Although tobacco use is controversial in the U.S. today, Burns reminds us that this was not always the case. For centuries tobacco was generally thought to have medicinal and even spiritual value. Most of the signers of the Declaration of Independence were tobacco users or growers, or both. According to Burns, tobacco changed the very course of U.S. history, because its discovery caused the British to support Jamestown, its struggling New World colony.
An entertaining and informative look at a subject that makes daily news headlines, The Smoke of the Gods is a history that is, well, quite addictive.
"Burns tells good stories about people's fascination with tobacco, especially as 'smoke,' and understands well the connections between advertising and smoking. His book is especially useful regarding responses to tobacco consumption including revealing account of 19th-century antitobacco reform and the scientific and social arguments against it in recent years."
"Today, tobacco is universally recognized as toxic, and its consumption is a major public-health problem. As this wide-ranging and informative survey indicates, this consensus is relatively new. Burns, host of Fox News Watch on the Fox News Channel, traces the cultivation and consumption of tobacco from the pre-Columbian era to the present. For various Native American groups, smoking had a quasi-religious function, and tobacco was thought to cure stomach pains, snakebites, and, incredibly, asthma. The English were introduced to the plant with the founding of the Jamestown colony. Although King James I condemned it as a 'noxious weed,' the planting and sale of tobacco made the colony economically viable, as smoking rapidly advanced in Europe. Although many states in the U.S. tried to restrict smoking in the late nineteenth century, those efforts were futile, and Burns illustrates how twentieth-century advertising made outrageous claims about the benefits of various brands of cigarettes. This well-written account should appeal to the general reader."

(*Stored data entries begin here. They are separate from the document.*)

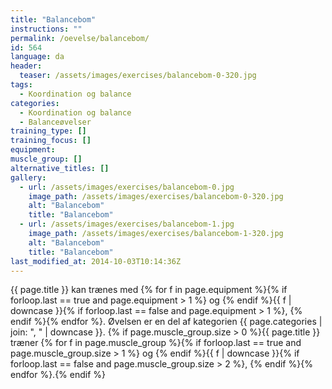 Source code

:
 ```yaml
---
title: "Balancebom"
instructions: ""
permalink: /oevelse/balancebom/
id: 564
language: da
header:
  teaser: /assets/images/exercises/balancebom-0-320.jpg
tags:
  - Koordination og balance
categories:
  - Koordination og balance
  - Balanceøvelser
training_type: []
training_focus: []
equipment:
muscle_group: []
alternative_titles: []
gallery:
  - url: /assets/images/exercises/balancebom-0.jpg
    image_path: /assets/images/exercises/balancebom-0-320.jpg
    alt: "Balancebom"
    title: "Balancebom"
  - url: /assets/images/exercises/balancebom-1.jpg
    image_path: /assets/images/exercises/balancebom-1-320.jpg
    alt: "Balancebom"
    title: "Balancebom"
last_modified_at: 2014-10-03T10:14:36Z
---
```


{{ page.title }} kan trænes med {% for f in page.equipment %}{% if forloop.last == true and page.equipment > 1 %} og {% endif %}{{ f | downcase  }}{% if forloop.last == false and page.equipment > 1 %}, {% endif %}{% endfor %}. Øvelsen er en del af kategorien {{ page.categories | join: ", " | downcase }}. {% if page.muscle_group.size > 0 %}{{ page.title }} træner {% for f in page.muscle_group %}{% if forloop.last == true and page.muscle_group.size > 1 %} og {% endif %}{{ f | downcase }}{% if forloop.last == false and page.muscle_group.size > 2 %}, {% endif %}{% endfor %}.{% endif %}
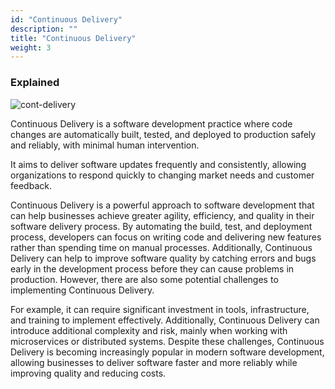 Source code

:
 ```yaml
---
id: "Continuous Delivery"
description: ""
title: "Continuous Delivery"
weight: 3
---
```



### Explained

![cont-delivery](cont-delivery.png)

Continuous Delivery is a software development practice where code changes are automatically built, tested, and deployed to production safely and reliably, with minimal human intervention.

It aims to deliver software updates frequently and consistently, allowing organizations to respond quickly to changing market needs and customer feedback.

Continuous Delivery is a powerful approach to software development that can help businesses achieve greater agility, efficiency, and quality in their software delivery process. By automating the build, test, and deployment process, developers can focus on writing code and delivering new features rather than spending time on manual processes. Additionally, Continuous Delivery can help to improve software quality by catching errors and bugs early in the development process before they can cause problems in production. However, there are also some potential challenges to implementing Continuous Delivery.

For example, it can require significant investment in tools, infrastructure, and training to implement effectively. Additionally, Continuous Delivery can introduce additional complexity and risk, mainly when working with microservices or distributed systems. Despite these challenges, Continuous Delivery is becoming increasingly popular in modern software development, allowing businesses to deliver software faster and more reliably while improving quality and reducing costs. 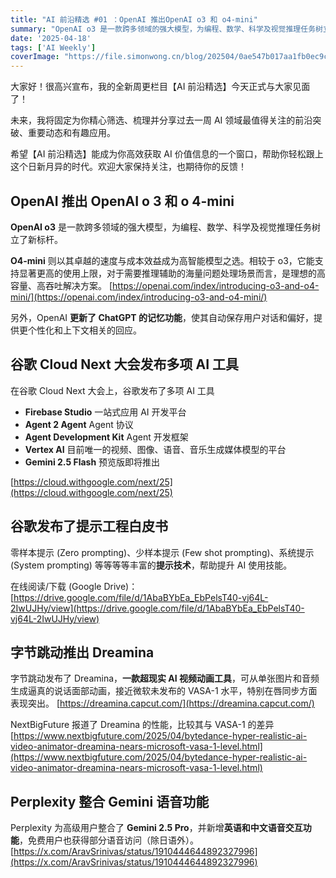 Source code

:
 ```yaml
---
title: "AI 前沿精选 #01 ：OpenAI 推出OpenAI o3 和 o4-mini"
summary: "OpenAI o3 是一款跨多领域的强大模型，为编程、数学、科学及视觉推理任务树立了新标杆"
date: '2025-04-18'
tags: ['AI Weekly']
coverImage: "https://file.simonwong.cn/blog/202504/0ae547b017aa1fb0ec9c4b8aa57bd2b0.png"
---
```


大家好！很高兴宣布，我的全新周更栏目【AI 前沿精选】今天正式与大家见面了！

未来，我将固定为你精心筛选、梳理并分享过去一周 AI 领域最值得关注的前沿突破、重要动态和有趣应用。

希望【AI 前沿精选】能成为你高效获取 AI 价值信息的一个窗口，帮助你轻松跟上这个日新月异的时代。欢迎大家保持关注，也期待你的反馈！

## OpenAI 推出 OpenAI o 3 和 o 4-mini

**OpenAI o3** 是一款跨多领域的强大模型，为编程、数学、科学及视觉推理任务树立了新标杆。

**O4-mini** 则以其卓越的速度与成本效益成为高智能模型之选。相较于 o3，它能支持显著更高的使用上限，对于需要推理辅助的海量问题处理场景而言，是理想的高容量、高吞吐解决方案。
[https://openai.com/index/introducing-o3-and-o4-mini/](https://openai.com/index/introducing-o3-and-o4-mini/)

另外，OpenAI **更新了 ChatGPT 的记忆功能**，使其自动保存用户对话和偏好，提供更个性化和上下文相关的回应。

## 谷歌 Cloud Next 大会发布多项 AI 工具

在谷歌 Cloud Next 大会上，谷歌发布了多项 AI 工具

- **Firebase Studio** 一站式应用 AI 开发平台
- **Agent 2 Agent** Agent 协议
- **Agent Development Kit** Agent 开发框架
- **Vertex AI** 目前唯一的视频、图像、语音、音乐生成媒体模型的平台
- **Gemini 2.5 Flash** 预览版即将推出

[https://cloud.withgoogle.com/next/25](https://cloud.withgoogle.com/next/25)

## 谷歌发布了提示工程白皮书

零样本提示 (Zero prompting)、少样本提示 (Few shot prompting)、系统提示 (System prompting) 等等等等丰富的**提示技术**，帮助提升 AI 使用技能。

在线阅读/下载 (Google Drive)：[https://drive.google.com/file/d/1AbaBYbEa_EbPelsT40-vj64L-2IwUJHy/view](https://drive.google.com/file/d/1AbaBYbEa_EbPelsT40-vj64L-2IwUJHy/view)

## 字节跳动推出 Dreamina

字节跳动发布了 Dreamina，**一款超现实 AI 视频动画工具**，可从单张图片和音频生成逼真的说话面部动画，接近微软未发布的 VASA-1 水平，特别在唇同步方面表现突出。
[https://dreamina.capcut.com/](https://dreamina.capcut.com/)

NextBigFuture 报道了 Dreamina 的性能，比较其与 VASA-1 的差异
[https://www.nextbigfuture.com/2025/04/bytedance-hyper-realistic-ai-video-animator-dreamina-nears-microsoft-vasa-1-level.html](https://www.nextbigfuture.com/2025/04/bytedance-hyper-realistic-ai-video-animator-dreamina-nears-microsoft-vasa-1-level.html)

## Perplexity 整合 Gemini 语音功能

Perplexity 为高级用户整合了 **Gemini 2.5 Pro**，并新增**英语和中文语音交互功能**，免费用户也获得部分语音访问（除日语外）。
[https://x.com/AravSrinivas/status/1910444644892327996](https://x.com/AravSrinivas/status/1910444644892327996)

"entertaining...[a] fascinating, supremely readable historical account."
"lively...entertaining...Burns clearly depicts how the tobacco culture, which had thrived in America through its entire history, began to crumble."
"[A]n entertaining account of one of our most familiar national vices...This is narrative history with a lively, light touch and will likely find a willing audience...The author aims to entertain and inform, and he does both very well."